This is a suggested model for what a `parallel section' could look like. IMO, in a `finished' version, this kind of fairly short information could be enough (if it is comprehensive, i.e., covers all languages where parallels indeed are known; this is of course not the case right now). Note that when some ballad variants from other languages deviate substantially in part of the plot (e.g., as to whether the end is happy or not), then this should be indicated, too.JoergenB 13:38, 15 January 2007 (UTC)[reply]

Someone replaced the reference of (ballad) type with (ballad) theme. Actually, type in this context is a term used by researchers, and stands for 'a certain group of collected ballad occurrences with certain shared characteristica'; including a supposedly common origin for at least some important part of the ballad. Cf. e.g. The Types of the Scandinavian Medieval Ballad. Much of the rest of the text also was re-written and expanded in other parts; and perhaps it was slightly unclear to some editors that the work of Child and other ballad catalogiserz did not only consist in collecting, but also in grouping the collected items by reasonable degrees of relatedness.
I'm very much minded to put back the reference to "types". I also think that the expanded text about The Bonny Swans should be put under the heading Versions, not under Connections to other ballads. A large reason for the existence of different versions is that a great number of anonymous people have done similar changes as Loreena McKennitt did. This doesn't make her version into a "different but related ballad", if the 'type' remains essentially the same. In the old days there was sometimes a kind of mythology, separating "the people" from "consciously acting modern individuals". Some "middle class" or "upper class" persons saw the popular ballads as the effects of a kind of unconscious activity, or of creations by a "group soal".
Nowadays, researchers generally recognise that the people who sang, changed, added to, and subtracted from the ballads were the same kinds of human beings as are "modern" or "scolarly" people. The fact that we mostly don't know the name of the people making the changes is not very important. In fact, we do know that some of the "variants of medieval ballads" recognised in SMB were created in the beginning of the 19'th century by a couple of persons with very known names, by composing verses from various versions, much in the same manner as Loretta McKennitt is said to have "created a related ballad". Their names were Erik Gustaf Geijer and Arvid August Afzelius, and they did it while working with a (non-scientific) ballad edition. Later, more professional folklorists like Child or Svend Grundtvig generally avoided this, and tried to make more diplomatic ballad editions. However, users of the ballads have continued to change them. This is not the same as writing new ballads, even if it is done in the 21'st century.
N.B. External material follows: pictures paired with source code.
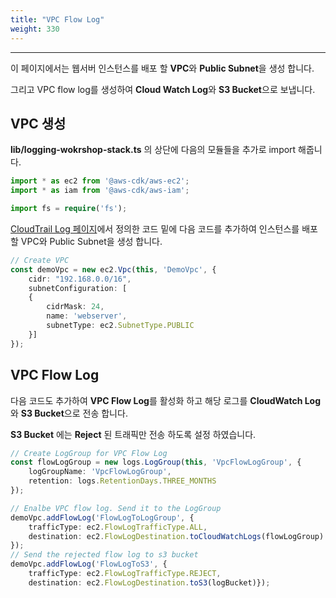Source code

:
 ```yaml
---
title: "VPC Flow Log"
weight: 330
---
```

***

이 페이지에서는 웹서버 인스턴스를 배포 할 **VPC**와 **Public Subnet**을 생성 합니다.

그리고 VPC flow log를 생성하여 **Cloud Watch Log**와 **S3 Bucket**으로 보냅니다.

## VPC 생성
**lib/logging-wokrshop-stack.ts** 의 상단에 다음의 모듈들을 추가로 import 해줍니다.
```typescript
import * as ec2 from '@aws-cdk/aws-ec2';
import * as iam from '@aws-cdk/aws-iam';

import fs = require('fs');
```

[CloudTrail Log 페이지](../cloudtrail-log)에서 정의한 코드 밑에 다음 코드를 추가하여 인스턴스를 배포 할 VPC와 Public Subnet을 생성 합니다.

```typescript
// Create VPC
const demoVpc = new ec2.Vpc(this, 'DemoVpc', {
    cidr: "192.168.0.0/16",
    subnetConfiguration: [
    {
        cidrMask: 24,
        name: 'webserver',
        subnetType: ec2.SubnetType.PUBLIC
    }]
});
```

## VPC Flow Log
다음 코드도 추가하여 **VPC Flow Log**를 활성화 하고 해당 로그를 **CloudWatch Log**와 **S3 Bucket**으로 전송 합니다.

**S3 Bucket** 에는 **Reject** 된 트래픽만 전송 하도록 설정 하였습니다.
```typescript
// Create LogGroup for VPC Flow Log
const flowLogGroup = new logs.LogGroup(this, 'VpcFlowLogGroup', {
    logGroupName: 'VpcFlowLogGroup',
    retention: logs.RetentionDays.THREE_MONTHS
});

// Enalbe VPC flow log. Send it to the LogGroup
demoVpc.addFlowLog('FlowLogToLogGroup', {
    trafficType: ec2.FlowLogTrafficType.ALL,
    destination: ec2.FlowLogDestination.toCloudWatchLogs(flowLogGroup)
});
// Send the rejected flow log to s3 bucket
demoVpc.addFlowLog('FlowLogToS3', {
    trafficType: ec2.FlowLogTrafficType.REJECT,
    destination: ec2.FlowLogDestination.toS3(logBucket)});
```

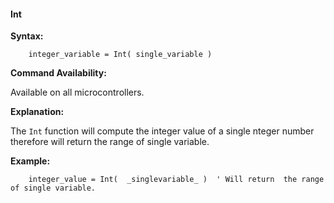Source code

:<div class="section">

<div class="titlepage">

<div>

<div>

#### <span id="int"></span>Int

</div>

</div>

</div>

<span class="strong">**Syntax:**</span>

``` screen
    integer_variable = Int( single_variable )
```

<span class="strong">**Command Availability:**</span>

Available on all microcontrollers.

<span class="strong">**Explanation:**</span>

The `Int` function will compute the integer value of a single nteger
number therefore will return the range of single variable.

<span class="strong">**Example:**</span>

``` screen
    integer_value = Int(  _singlevariable_ )  ' Will return  the range of single variable.
```

</div>
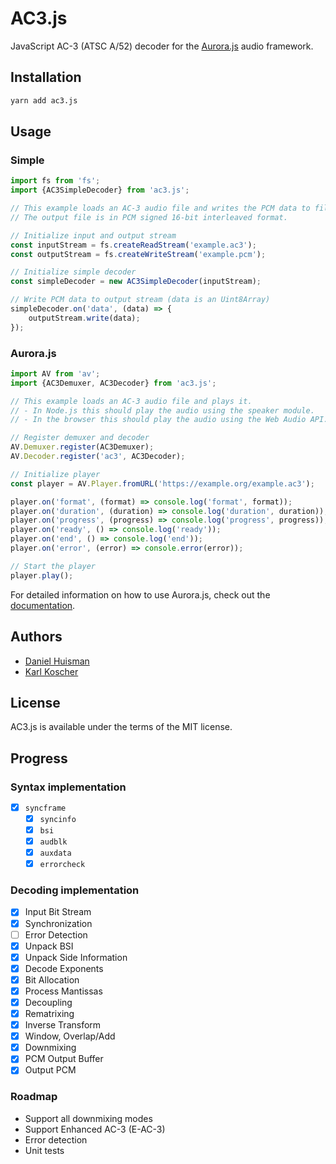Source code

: # AC3.js

JavaScript AC-3 (ATSC A/52) decoder for the [Aurora.js](https://github.com/audiocogs/aurora.js) audio framework.

## Installation
```bash
yarn add ac3.js
```

## Usage
### Simple
```javascript
import fs from 'fs';
import {AC3SimpleDecoder} from 'ac3.js';

// This example loads an AC-3 audio file and writes the PCM data to file.
// The output file is in PCM signed 16-bit interleaved format.

// Initialize input and output stream
const inputStream = fs.createReadStream('example.ac3');
const outputStream = fs.createWriteStream('example.pcm');

// Initialize simple decoder
const simpleDecoder = new AC3SimpleDecoder(inputStream);

// Write PCM data to output stream (data is an Uint8Array)
simpleDecoder.on('data', (data) => {
    outputStream.write(data);
});
```

### Aurora.js
```javascript
import AV from 'av';
import {AC3Demuxer, AC3Decoder} from 'ac3.js';

// This example loads an AC-3 audio file and plays it.
// - In Node.js this should play the audio using the speaker module.
// - In the browser this should play the audio using the Web Audio API.

// Register demuxer and decoder
AV.Demuxer.register(AC3Demuxer);
AV.Decoder.register('ac3', AC3Decoder);

// Initialize player
const player = AV.Player.fromURL('https://example.org/example.ac3');

player.on('format', (format) => console.log('format', format));
player.on('duration', (duration) => console.log('duration', duration));
player.on('progress', (progress) => console.log('progress', progress));
player.on('ready', () => console.log('ready'));
player.on('end', () => console.log('end'));
player.on('error', (error) => console.error(error));

// Start the player
player.play();
```

For detailed information on how to use Aurora.js, check out the [documentation](https://github.com/audiocogs/aurora.js/wiki).

## Authors
- [Daniel Huisman](https://github.com/DanielHuisman)
- [Karl Koscher](https://github.com/supersat)

## License
AC3.js is available under the terms of the MIT license.

## Progress
### Syntax implementation
- [x] `syncframe`
    - [x] `syncinfo`
    - [x] `bsi`
    - [x] `audblk`
    - [x] `auxdata`
    - [x] `errorcheck`

### Decoding implementation
- [x] Input Bit Stream
- [x] Synchronization
- [ ] Error Detection
- [x] Unpack BSI
- [x] Unpack Side Information
- [x] Decode Exponents
- [x] Bit Allocation
- [x] Process Mantissas
- [x] Decoupling
- [x] Rematrixing
- [x] Inverse Transform
- [x] Window, Overlap/Add
- [x] Downmixing
- [x] PCM Output Buffer
- [x] Output PCM

### Roadmap
- Support all downmixing modes
- Support Enhanced AC-3 (E-AC-3)
- Error detection
- Unit tests
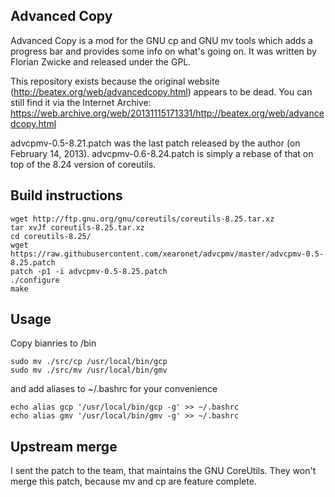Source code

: ## Advanced Copy ##

Advanced Copy is a mod for the GNU cp and GNU mv tools which adds a progress
bar and provides some info on what's going on. It was written by Florian Zwicke
and released under the GPL.

This repository exists because the original website
(http://beatex.org/web/advancedcopy.html) appears to be dead. You can still
find it via the Internet Archive:
https://web.archive.org/web/20131115171331/http://beatex.org/web/advancedcopy.html

advcpmv-0.5-8.21.patch was the last patch released by the author (on February
14, 2013). advcpmv-0.6-8.24.patch is simply a rebase of that on top of the 8.24
version of coreutils.

## Build instructions

```
wget http://ftp.gnu.org/gnu/coreutils/coreutils-8.25.tar.xz
tar xvJf coreutils-8.25.tar.xz
cd coreutils-8.25/
wget https://raw.githubusercontent.com/xearonet/advcpmv/master/advcpmv-0.5-8.25.patch
patch -p1 -i advcpmv-0.5-8.25.patch
./configure
make
```
## Usage
Copy bianries to /bin
```
sudo mv ./src/cp /usr/local/bin/gcp
sudo mv ./src/mv /usr/local/bin/gmv
```
and add aliases to ~/.bashrc for your convenience
```
echo alias gcp '/usr/local/bin/gcp -g' >> ~/.bashrc
echo alias gmv '/usr/local/bin/gmv -g' >> ~/.bashrc
```
## Upstream merge
I sent the patch to the team, that maintains the GNU CoreUtils. They won't merge this patch, because mv and cp are feature complete.

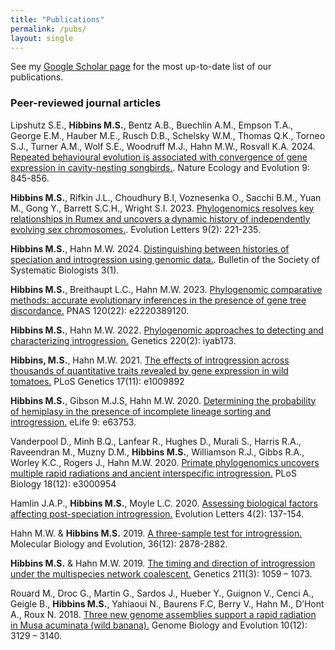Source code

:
 ```yaml
---
title: "Publications"
permalink: /pubs/
layout: single
---
```


See my [Google Scholar page](https://scholar.google.com/citations?user=ntv9ciwAAAAJ&hl=en)
for the most up-to-date list of our publications.

### Peer-reviewed journal articles

Lipshutz S.E., **Hibbins M.S.**, Bentz A.B., Buechlin A.M., Empson T.A., George E.M., Hauber M.E., Rusch D.B., Schelsky W.M., Thomas Q.K., Torneo S.J., Turner A.M., Wolf S.E., Woodruff M.J., Hahn M.W., Rosvall K.A. 2024. [Repeated behavioural evolution is associated with convergence of gene expression in cavity-nesting songbirds.](https://doi.org/10.1038/s41559-025-02675-x). Nature Ecology and Evolution 9: 845-856.

**Hibbins M.S.**, Rifkin J.L., Choudhury B.I, Voznesenka O., Sacchi B.M., Yuan M., Gong Y., Barrett S.C.H., Wright S.I. 2023. [Phylogenomics resolves key relationships in Rumex and uncovers a dynamic history of independently evolving sex chromosomes.](https://doi.org/10.1093/evlett/qrae060). Evolution Letters 9(2): 221-235.

**Hibbins M.S.**, Hahn M.W. 2024. [Distinguishing between histories of speciation and introgression using genomic data.](https://doi.org/10.18061/bssb.v3i1.9227). Bulletin of the Society of Systematic Biologists 3(1).

**Hibbins M.S.**, Breithaupt L.C., Hahn M.W. 2023. [Phylogenomic comparative methods: accurate evolutionary inferences in the presence of gene tree discordance.](https://doi.org/10.1073/pnas.2220389120) PNAS 120(22): e2220389120. 

**Hibbins M.S.**, Hahn M.W. 2022. [Phylogenomic approaches to detecting and characterizing introgression.](https://doi.org/10.1093/genetics/iyab173) Genetics 220(2): iyab173. 

**Hibbins, M.S.**, Hahn M.W. 2021. [The effects of introgression across thousands of quantitative traits revealed by gene expression in wild tomatoes.](https://doi.org/10.1371/journal.pgen.1009892) PLoS Genetics 17(11): e1009892

**Hibbins M.S.**, Gibson M.J.S, Hahn M.W. 2020. [Determining the probability of hemiplasy in the presence of incomplete lineage sorting and introgression.](https://doi.org/10.7554/eLife.63753) eLife 9: e63753. 

Vanderpool D., Minh B.Q., Lanfear R., Hughes D., Murali S., Harris R.A., Raveendran M., Muzny D.M., **Hibbins M.S.**, Williamson R.J., Gibbs R.A., Worley K.C., Rogers J., Hahn M.W. 2020. [Primate phylogenomics uncovers multiple rapid radiations and ancient interspecific introgression.](https://doi.org/10.1371/journal.pbio.3000954) PLoS Biology 18(12): e3000954

Hamlin J.A.P., **Hibbins M.S.**, Moyle L.C. 2020. [Assessing biological factors affecting post-speciation introgression.](https://doi.org/10.1002/evl3.159) Evolution Letters 4(2): 137-154.

Hahn M.W. & **Hibbins M.S.** 2019. [A three-sample test for introgression.](https://doi.org/10.1093/molbev/msz178) Molecular Biology and Evolution, 36(12): 2878-2882.

**Hibbins M.S.** & Hahn M.W. 2019. [The timing and direction of introgression under the multispecies network coalescent.](https://doi.org/10.1534/genetics.118.301831) Genetics 211(3): 1059 – 1073. 

Rouard M., Droc G., Martin G., Sardos J., Hueber Y., Guignon V., Cenci A., Geigle B., **Hibbins M.S.**, Yahiaoui N., Baurens F.C, Berry V., Hahn M., D’Hont A., Roux N. 2018. [Three new genome assemblies support a rapid radiation in Musa acuminata (wild banana).](https://doi.org/10.1093/gbe/evy227) Genome Biology and Evolution 10(12): 3129 – 3140. 
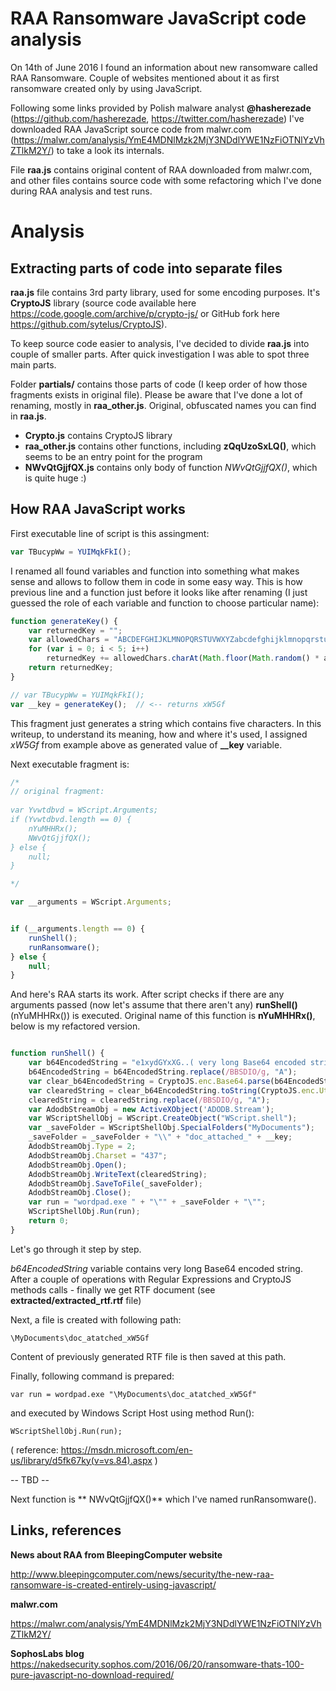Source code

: # RAA Ransomware JavaScript code analysis

On 14th of June 2016 I found an information about new ransomware called RAA Ransomware. Couple of websites mentioned about it as first ransomware created only by using JavaScript.

Following some links provided by Polish malware analyst **@hasherezade** (https://github.com/hasherezade, https://twitter.com/hasherezade) I've downloaded RAA JavaScript source code from malwr.com (https://malwr.com/analysis/YmE4MDNlMzk2MjY3NDdlYWE1NzFiOTNlYzVhZTlkM2Y/) to take a look its internals.

File **raa.js** contains original content of RAA downloaded from malwr.com, and other files contains source code with some refactoring which I've done during RAA analysis and test runs.


# Analysis

## Extracting parts of code into separate files

**raa.js** file contains 3rd party library, used for some encoding purposes. It's **CryptoJS** library (source code available here https://code.google.com/archive/p/crypto-js/ or GitHub fork here https://github.com/sytelus/CryptoJS).

To keep source code easier to analysis, I've decided to divide **raa.js** into couple of smaller parts. After quick investigation I was able to spot three main parts.

Folder **partials/** contains those parts of code (I keep order of how those fragments exists in original file). Please be aware that I've done a lot of renaming, mostly in **raa_other.js**. Original, obfuscated names you can find in **raa.js**.

- **Crypto.js** contains CryptoJS library
- **raa_other.js** contains other functions, including **zQqUzoSxLQ()**, which seems to be an entry point for the program
- **NWvQtGjjfQX.js** contains only body of function _NWvQtGjjfQX()_, which is quite huge :)


## How RAA JavaScript works

First executable line of script is this assingment:

```javascript
var TBucypWw = YUIMqkFkI();
```

I renamed all found variables and function into something what makes sense and allows to follow them in code in some easy way. This is how previous line and a function just before it looks like after renaming (I just guessed the role of each variable and function to choose particular name):

```javascript
function generateKey() {
    var returnedKey = "";
    var allowedChars = "ABCDEFGHIJKLMNOPQRSTUVWXYZabcdefghijklmnopqrstuvwxyz0123456789";
    for (var i = 0; i < 5; i++)
        returnedKey += allowedChars.charAt(Math.floor(Math.random() * allowedChars.length));
    return returnedKey;
}

// var TBucypWw = YUIMqkFkI();
var __key = generateKey();  // <-- returns xW5Gf
```

This fragment just generates a string which contains five characters. In this writeup, to understand its meaning, how and where it's used, I assigned *xW5Gf* from example above as generated value of **__key** variable.

Next executable fragment is:

```javascript
/* 
// original fragment:
	
var Yvwtdbvd = WScript.Arguments;
if (Yvwtdbvd.length == 0) {
    nYuMHHRx();
    NWvQtGjjfQX();
} else {
    null;
}

*/

var __arguments = WScript.Arguments;


if (__arguments.length == 0) {
    runShell();
    runRansomware();
} else {
    null;
}

```
And here's RAA starts its work. After script checks if there are any arguments passed (now let's assume that there aren't any) **runShell()** (nYuMHHRx()) is executed. Original name of this function is **nYuMHHRx()**, below is my refactored version.

```javascript

function runShell() {
    var b64EncodedString = "e1xydGYxXG..( very long Base64 encoded string )..zIwXHBhcg0KfQ0KBBSDIOBBSDIO==";
    b64EncodedString = b64EncodedString.replace(/BBSDIO/g, "A");
    var clear_b64EncodedString = CryptoJS.enc.Base64.parse(b64EncodedString);
    var clearedString = clear_b64EncodedString.toString(CryptoJS.enc.Utf8);
    clearedString = clearedString.replace(/BBSDIO/g, "A");
    var AdodbStreamObj = new ActiveXObject('ADODB.Stream');
    var WScriptShellObj = WScript.CreateObject("WScript.shell");
    var _saveFolder = WScriptShellObj.SpecialFolders("MyDocuments");
    _saveFolder = _saveFolder + "\\" + "doc_attached_" + __key;
    AdodbStreamObj.Type = 2;
    AdodbStreamObj.Charset = "437";
    AdodbStreamObj.Open();
    AdodbStreamObj.WriteText(clearedString);
    AdodbStreamObj.SaveToFile(_saveFolder);
    AdodbStreamObj.Close();
    var run = "wordpad.exe " + "\"" + _saveFolder + "\"";
    WScriptShellObj.Run(run);
    return 0;
}

```

Let's go through it step by step.

_b64EncodedString_ variable contains very long Base64 encoded string. After a couple of operations with Regular Expressions and CryptoJS methods calls - finally we get RTF document (see **extracted/extracted_rtf.rtf** file)

Next, a file is created with following path:

```
\MyDocuments\doc_atatched_xW5Gf
```

Content of previously generated RTF file is then saved at this path.

Finally, following command is prepared:

```
var run = wordpad.exe "\MyDocuments\doc_atatched_xW5Gf"
```

and executed by Windows Script Host using method Run():

```
WScriptShellObj.Run(run);
```
( reference: https://msdn.microsoft.com/en-us/library/d5fk67ky(v=vs.84).aspx )


-- TBD --

Next function is ** NWvQtGjjfQX()** which I've named runRansomware().



## Links, references

**News about RAA from BleepingComputer website**

http://www.bleepingcomputer.com/news/security/the-new-raa-ransomware-is-created-entirely-using-javascript/

**malwr.com**

https://malwr.com/analysis/YmE4MDNlMzk2MjY3NDdlYWE1NzFiOTNlYzVhZTlkM2Y/


**SophosLabs blog**			
https://nakedsecurity.sophos.com/2016/06/20/ransomware-thats-100-pure-javascript-no-download-required/
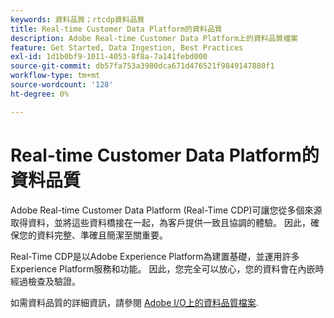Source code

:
 ```yaml
---
keywords: 資料品質；rtcdp資料品質
title: Real-time Customer Data Platform的資料品質
description: Adobe Real-time Customer Data Platform上的資料品質檔案
feature: Get Started, Data Ingestion, Best Practices
exl-id: 1d1b0bf9-1011-4053-8f8a-7a141febd000
source-git-commit: db57fa753a3980dca671d476521f9849147880f1
workflow-type: tm+mt
source-wordcount: '128'
ht-degree: 0%

---
```


# Real-time Customer Data Platform的資料品質

Adobe Real-time Customer Data Platform (Real-Time CDP)可讓您從多個來源取得資料，並將這些資料橋接在一起，為客戶提供一致且協調的體驗。 因此，確保您的資料完整、準確且簡潔至關重要。

Real-Time CDP是以Adobe Experience Platform為建置基礎，並運用許多Experience Platform服務和功能。 因此，您完全可以放心，您的資料會在內嵌時經過檢查及驗證。

如需資料品質的詳細資訊，請參閱 [Adobe I/O上的資料品質檔案](../../ingestion/quality/overview.md).
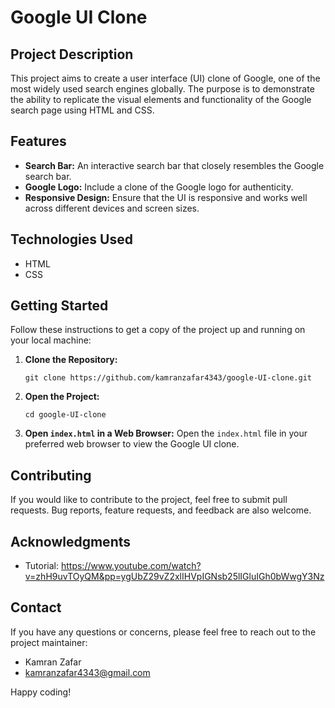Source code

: # Google UI Clone

## Project Description

This project aims to create a user interface (UI) clone of Google, one of the most widely used search engines globally. The purpose is to demonstrate the ability to replicate the visual elements and functionality of the Google search page using HTML and CSS.

## Features

- **Search Bar:** An interactive search bar that closely resembles the Google search bar.
- **Google Logo:** Include a clone of the Google logo for authenticity.
- **Responsive Design:** Ensure that the UI is responsive and works well across different devices and screen sizes.

## Technologies Used

- HTML
- CSS

## Getting Started

Follow these instructions to get a copy of the project up and running on your local machine:

1. **Clone the Repository:**
   ```
   git clone https://github.com/kamranzafar4343/google-UI-clone.git
   ```

2. **Open the Project:**
   ```
   cd google-UI-clone
   ```

3. **Open `index.html` in a Web Browser:**
   Open the `index.html` file in your preferred web browser to view the Google UI clone.

## Contributing

If you would like to contribute to the project, feel free to submit pull requests. Bug reports, feature requests, and feedback are also welcome. 

## Acknowledgments

- Tutorial: https://www.youtube.com/watch?v=zhH9uvTOyQM&pp=ygUbZ29vZ2xlIHVpIGNsb25lIGluIGh0bWwgY3Nz

## Contact

If you have any questions or concerns, please feel free to reach out to the project maintainer:

- Kamran Zafar
- kamranzafar4343@gmail.com
  
Happy coding!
Finally, it is not at all uncommon that variants of different ballad types use the same burden, and sometimes the same melody, too. This also is worth to mention, but is not really creating a "relation to another ballad type" (since burdens vary so much that they in general are not included in the ballad typology). Thus, I think that all the content of the section Connections to other ballads should be distributed to other parts, and the section removed (if no other connections are found). JoergenB 18:33, 2 April 2007 (UTC)[reply]

Twa?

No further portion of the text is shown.